## TASK STATEMENT
Only the lines from the first line of the data through the line containing "3 Moving and" belong in the answer, transcribed exactly; pictures do not.

## DATASET RECORDS
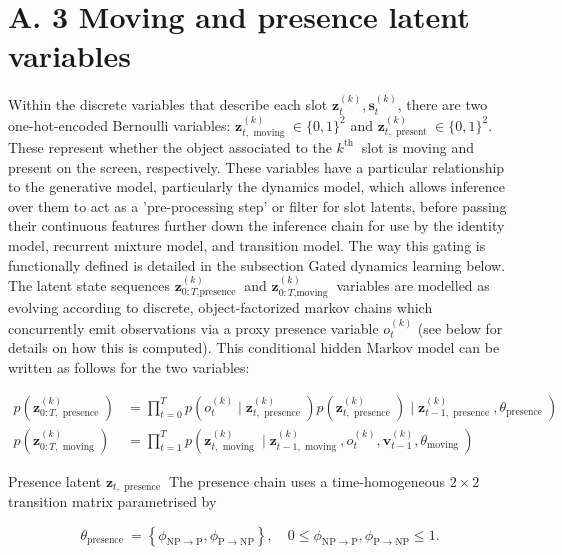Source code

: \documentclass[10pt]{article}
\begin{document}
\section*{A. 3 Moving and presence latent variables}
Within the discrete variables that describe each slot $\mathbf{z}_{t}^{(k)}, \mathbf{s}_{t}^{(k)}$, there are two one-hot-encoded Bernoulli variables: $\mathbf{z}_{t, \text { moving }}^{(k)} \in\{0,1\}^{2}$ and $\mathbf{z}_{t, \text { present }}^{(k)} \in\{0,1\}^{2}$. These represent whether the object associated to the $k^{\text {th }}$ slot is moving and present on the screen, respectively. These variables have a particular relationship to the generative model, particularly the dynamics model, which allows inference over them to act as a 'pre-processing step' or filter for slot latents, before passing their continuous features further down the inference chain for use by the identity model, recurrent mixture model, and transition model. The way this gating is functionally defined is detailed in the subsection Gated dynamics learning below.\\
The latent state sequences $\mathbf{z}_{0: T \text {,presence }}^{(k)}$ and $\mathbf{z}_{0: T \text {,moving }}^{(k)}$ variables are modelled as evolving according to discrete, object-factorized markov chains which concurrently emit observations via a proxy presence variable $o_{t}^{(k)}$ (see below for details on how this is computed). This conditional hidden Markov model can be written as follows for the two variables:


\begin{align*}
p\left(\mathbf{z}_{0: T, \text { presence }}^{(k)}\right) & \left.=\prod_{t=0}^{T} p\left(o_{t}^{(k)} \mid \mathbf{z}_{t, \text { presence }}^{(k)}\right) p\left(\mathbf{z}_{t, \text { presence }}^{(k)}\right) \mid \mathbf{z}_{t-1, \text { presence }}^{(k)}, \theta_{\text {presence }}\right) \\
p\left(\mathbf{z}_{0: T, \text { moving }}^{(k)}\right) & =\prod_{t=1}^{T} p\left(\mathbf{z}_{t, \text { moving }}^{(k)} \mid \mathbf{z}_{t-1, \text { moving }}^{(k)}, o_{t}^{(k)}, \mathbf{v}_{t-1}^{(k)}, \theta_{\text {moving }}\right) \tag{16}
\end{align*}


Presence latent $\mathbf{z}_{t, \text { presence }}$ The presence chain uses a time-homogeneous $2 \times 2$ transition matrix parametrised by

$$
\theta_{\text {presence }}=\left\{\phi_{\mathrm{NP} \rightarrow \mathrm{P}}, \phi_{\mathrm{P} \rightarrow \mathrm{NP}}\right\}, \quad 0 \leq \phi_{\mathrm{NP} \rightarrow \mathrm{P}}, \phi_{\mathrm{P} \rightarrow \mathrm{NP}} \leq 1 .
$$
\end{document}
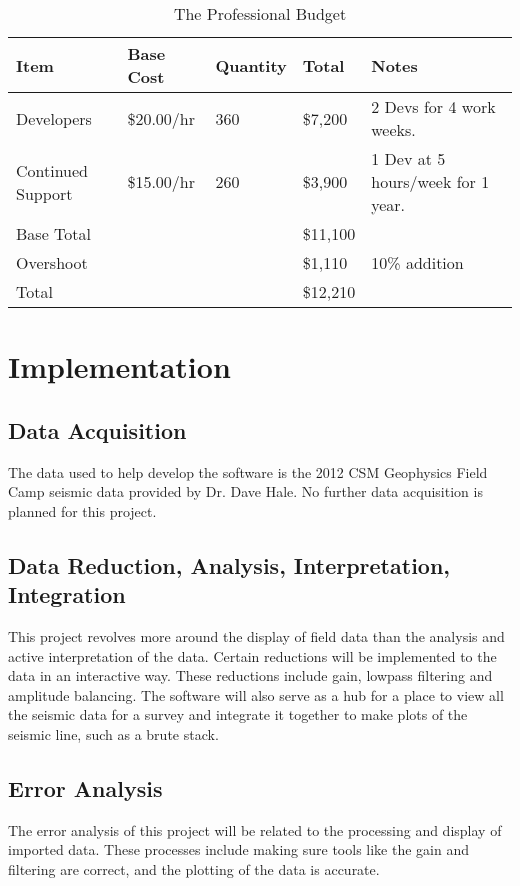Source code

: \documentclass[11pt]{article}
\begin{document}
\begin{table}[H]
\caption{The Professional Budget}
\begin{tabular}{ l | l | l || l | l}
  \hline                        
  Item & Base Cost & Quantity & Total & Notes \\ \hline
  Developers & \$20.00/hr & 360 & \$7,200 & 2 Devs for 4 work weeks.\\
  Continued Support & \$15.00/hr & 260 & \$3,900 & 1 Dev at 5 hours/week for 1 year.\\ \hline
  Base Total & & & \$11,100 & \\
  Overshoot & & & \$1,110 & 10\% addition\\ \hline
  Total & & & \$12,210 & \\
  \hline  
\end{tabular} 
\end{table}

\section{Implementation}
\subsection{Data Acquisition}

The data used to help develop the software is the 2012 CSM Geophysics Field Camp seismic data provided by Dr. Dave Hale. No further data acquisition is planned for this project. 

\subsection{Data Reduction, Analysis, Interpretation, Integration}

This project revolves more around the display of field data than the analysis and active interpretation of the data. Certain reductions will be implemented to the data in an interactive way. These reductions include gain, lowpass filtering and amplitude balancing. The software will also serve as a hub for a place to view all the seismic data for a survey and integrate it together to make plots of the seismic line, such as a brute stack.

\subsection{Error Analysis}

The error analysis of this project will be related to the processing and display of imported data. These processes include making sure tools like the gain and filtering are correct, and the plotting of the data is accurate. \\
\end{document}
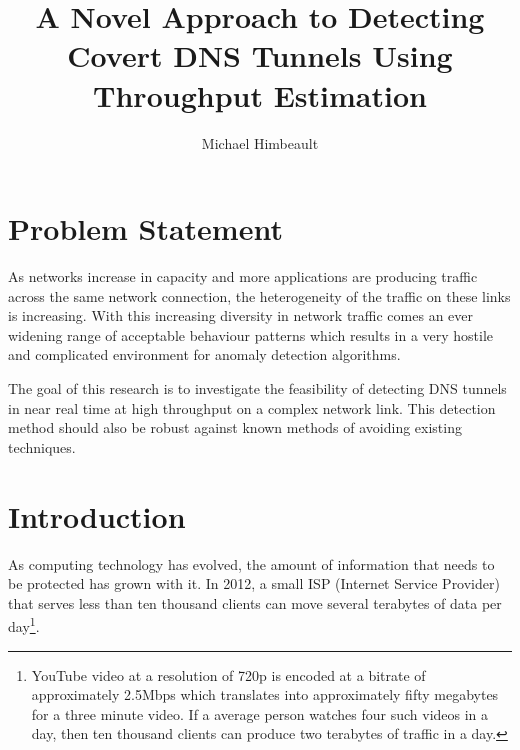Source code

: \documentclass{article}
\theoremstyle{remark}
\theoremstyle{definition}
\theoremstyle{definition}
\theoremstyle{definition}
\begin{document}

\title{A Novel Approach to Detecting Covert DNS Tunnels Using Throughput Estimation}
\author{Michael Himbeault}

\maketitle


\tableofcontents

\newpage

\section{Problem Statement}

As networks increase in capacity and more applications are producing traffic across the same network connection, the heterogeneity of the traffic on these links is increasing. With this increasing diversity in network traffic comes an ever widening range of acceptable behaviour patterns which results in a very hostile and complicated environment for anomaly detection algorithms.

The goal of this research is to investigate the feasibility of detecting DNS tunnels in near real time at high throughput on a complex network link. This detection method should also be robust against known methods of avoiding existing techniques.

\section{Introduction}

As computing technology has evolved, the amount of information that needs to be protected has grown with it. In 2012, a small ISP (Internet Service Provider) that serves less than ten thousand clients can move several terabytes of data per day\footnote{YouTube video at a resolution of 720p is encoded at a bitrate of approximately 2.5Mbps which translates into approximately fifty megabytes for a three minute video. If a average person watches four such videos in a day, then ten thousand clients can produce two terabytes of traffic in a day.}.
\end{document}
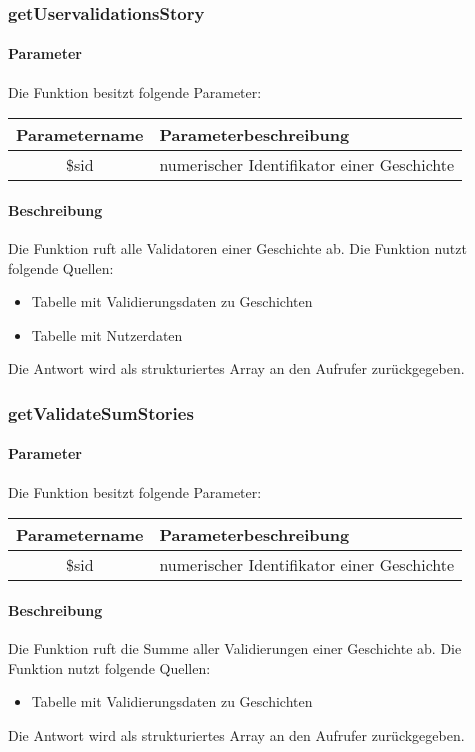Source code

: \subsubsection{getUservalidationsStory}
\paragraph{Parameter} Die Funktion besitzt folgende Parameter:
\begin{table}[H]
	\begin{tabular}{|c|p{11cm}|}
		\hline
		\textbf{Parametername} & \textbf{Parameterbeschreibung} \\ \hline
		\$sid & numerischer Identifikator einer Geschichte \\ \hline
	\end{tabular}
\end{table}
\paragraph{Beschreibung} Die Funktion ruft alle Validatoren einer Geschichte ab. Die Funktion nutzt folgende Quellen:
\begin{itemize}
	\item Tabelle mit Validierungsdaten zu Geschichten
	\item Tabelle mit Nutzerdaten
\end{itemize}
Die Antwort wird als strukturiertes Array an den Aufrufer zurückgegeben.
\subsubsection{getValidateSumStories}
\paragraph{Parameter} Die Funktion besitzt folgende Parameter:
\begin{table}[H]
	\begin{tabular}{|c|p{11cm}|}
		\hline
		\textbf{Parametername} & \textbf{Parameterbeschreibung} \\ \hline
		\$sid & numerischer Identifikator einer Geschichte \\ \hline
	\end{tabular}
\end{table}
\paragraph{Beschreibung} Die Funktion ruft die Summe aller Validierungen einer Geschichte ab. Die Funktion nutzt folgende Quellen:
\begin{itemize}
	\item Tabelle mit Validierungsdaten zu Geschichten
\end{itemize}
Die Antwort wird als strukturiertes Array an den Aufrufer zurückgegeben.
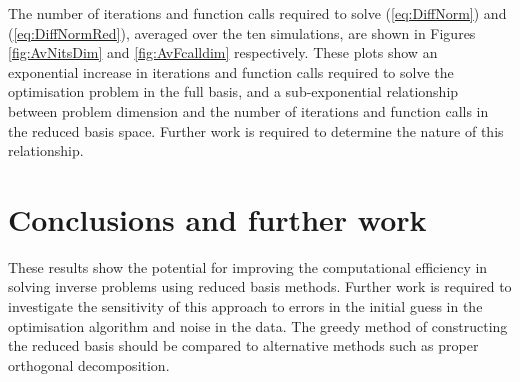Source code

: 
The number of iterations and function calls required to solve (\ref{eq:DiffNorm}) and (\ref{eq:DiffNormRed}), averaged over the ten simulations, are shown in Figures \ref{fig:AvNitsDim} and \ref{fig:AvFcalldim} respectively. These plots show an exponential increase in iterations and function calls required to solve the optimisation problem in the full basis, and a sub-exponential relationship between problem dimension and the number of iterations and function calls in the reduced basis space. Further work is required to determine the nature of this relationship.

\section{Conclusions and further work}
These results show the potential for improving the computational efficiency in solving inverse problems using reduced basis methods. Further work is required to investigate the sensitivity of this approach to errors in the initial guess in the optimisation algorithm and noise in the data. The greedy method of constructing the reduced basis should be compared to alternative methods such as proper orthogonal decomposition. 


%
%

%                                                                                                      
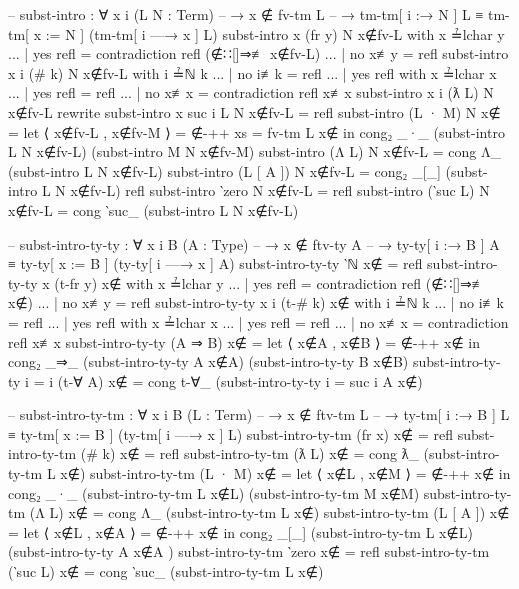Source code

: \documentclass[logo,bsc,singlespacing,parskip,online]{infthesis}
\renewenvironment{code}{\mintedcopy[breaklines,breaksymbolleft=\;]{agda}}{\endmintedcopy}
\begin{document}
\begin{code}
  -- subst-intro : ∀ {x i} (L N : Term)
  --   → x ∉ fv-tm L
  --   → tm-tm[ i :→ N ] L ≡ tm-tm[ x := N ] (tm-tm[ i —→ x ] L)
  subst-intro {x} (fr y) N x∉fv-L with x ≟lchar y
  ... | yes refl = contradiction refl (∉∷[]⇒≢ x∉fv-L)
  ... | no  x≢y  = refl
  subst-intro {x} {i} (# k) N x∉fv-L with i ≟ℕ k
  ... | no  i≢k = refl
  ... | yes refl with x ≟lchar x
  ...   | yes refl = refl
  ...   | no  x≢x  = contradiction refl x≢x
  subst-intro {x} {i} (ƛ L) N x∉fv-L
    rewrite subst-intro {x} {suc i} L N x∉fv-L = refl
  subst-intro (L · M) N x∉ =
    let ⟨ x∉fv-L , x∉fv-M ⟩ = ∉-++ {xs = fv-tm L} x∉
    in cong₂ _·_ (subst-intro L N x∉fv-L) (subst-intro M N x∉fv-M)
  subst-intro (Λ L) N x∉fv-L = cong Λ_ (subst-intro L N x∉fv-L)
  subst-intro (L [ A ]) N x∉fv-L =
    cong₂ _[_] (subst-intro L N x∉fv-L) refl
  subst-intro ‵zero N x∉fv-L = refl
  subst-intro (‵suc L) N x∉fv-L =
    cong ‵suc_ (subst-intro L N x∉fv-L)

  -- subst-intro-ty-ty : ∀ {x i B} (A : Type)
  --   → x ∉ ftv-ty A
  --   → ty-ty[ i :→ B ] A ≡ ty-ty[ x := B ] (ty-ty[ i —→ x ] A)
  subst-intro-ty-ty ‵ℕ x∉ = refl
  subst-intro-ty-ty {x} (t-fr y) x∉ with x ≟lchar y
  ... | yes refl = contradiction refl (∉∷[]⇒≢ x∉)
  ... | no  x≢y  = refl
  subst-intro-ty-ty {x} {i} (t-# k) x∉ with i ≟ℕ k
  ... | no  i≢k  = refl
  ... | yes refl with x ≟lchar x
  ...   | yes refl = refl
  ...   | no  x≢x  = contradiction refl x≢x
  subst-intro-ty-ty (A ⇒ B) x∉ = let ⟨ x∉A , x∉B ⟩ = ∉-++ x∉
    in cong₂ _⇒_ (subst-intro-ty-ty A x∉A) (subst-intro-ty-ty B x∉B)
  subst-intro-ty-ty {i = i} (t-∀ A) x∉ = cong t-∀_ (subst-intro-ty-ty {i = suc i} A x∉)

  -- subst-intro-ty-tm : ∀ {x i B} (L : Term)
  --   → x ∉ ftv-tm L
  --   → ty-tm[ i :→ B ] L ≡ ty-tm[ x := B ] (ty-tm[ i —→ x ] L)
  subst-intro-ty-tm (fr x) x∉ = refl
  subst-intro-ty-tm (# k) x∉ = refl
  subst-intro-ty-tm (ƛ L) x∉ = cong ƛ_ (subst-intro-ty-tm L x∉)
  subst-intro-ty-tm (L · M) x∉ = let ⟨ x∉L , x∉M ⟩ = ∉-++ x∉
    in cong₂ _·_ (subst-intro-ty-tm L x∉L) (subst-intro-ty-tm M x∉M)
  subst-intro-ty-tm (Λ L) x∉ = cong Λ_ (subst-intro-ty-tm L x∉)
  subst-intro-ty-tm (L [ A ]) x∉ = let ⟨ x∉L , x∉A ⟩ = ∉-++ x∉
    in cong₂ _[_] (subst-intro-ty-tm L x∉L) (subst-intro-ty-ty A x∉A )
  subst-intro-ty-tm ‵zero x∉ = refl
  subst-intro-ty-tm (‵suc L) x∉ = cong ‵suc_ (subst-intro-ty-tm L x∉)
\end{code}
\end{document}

## WRITTEN SOLUTION
Source code

: \documentclass[10pt]{article}
\begin{document}
\section*{A. 3 Moving and presence latent variables}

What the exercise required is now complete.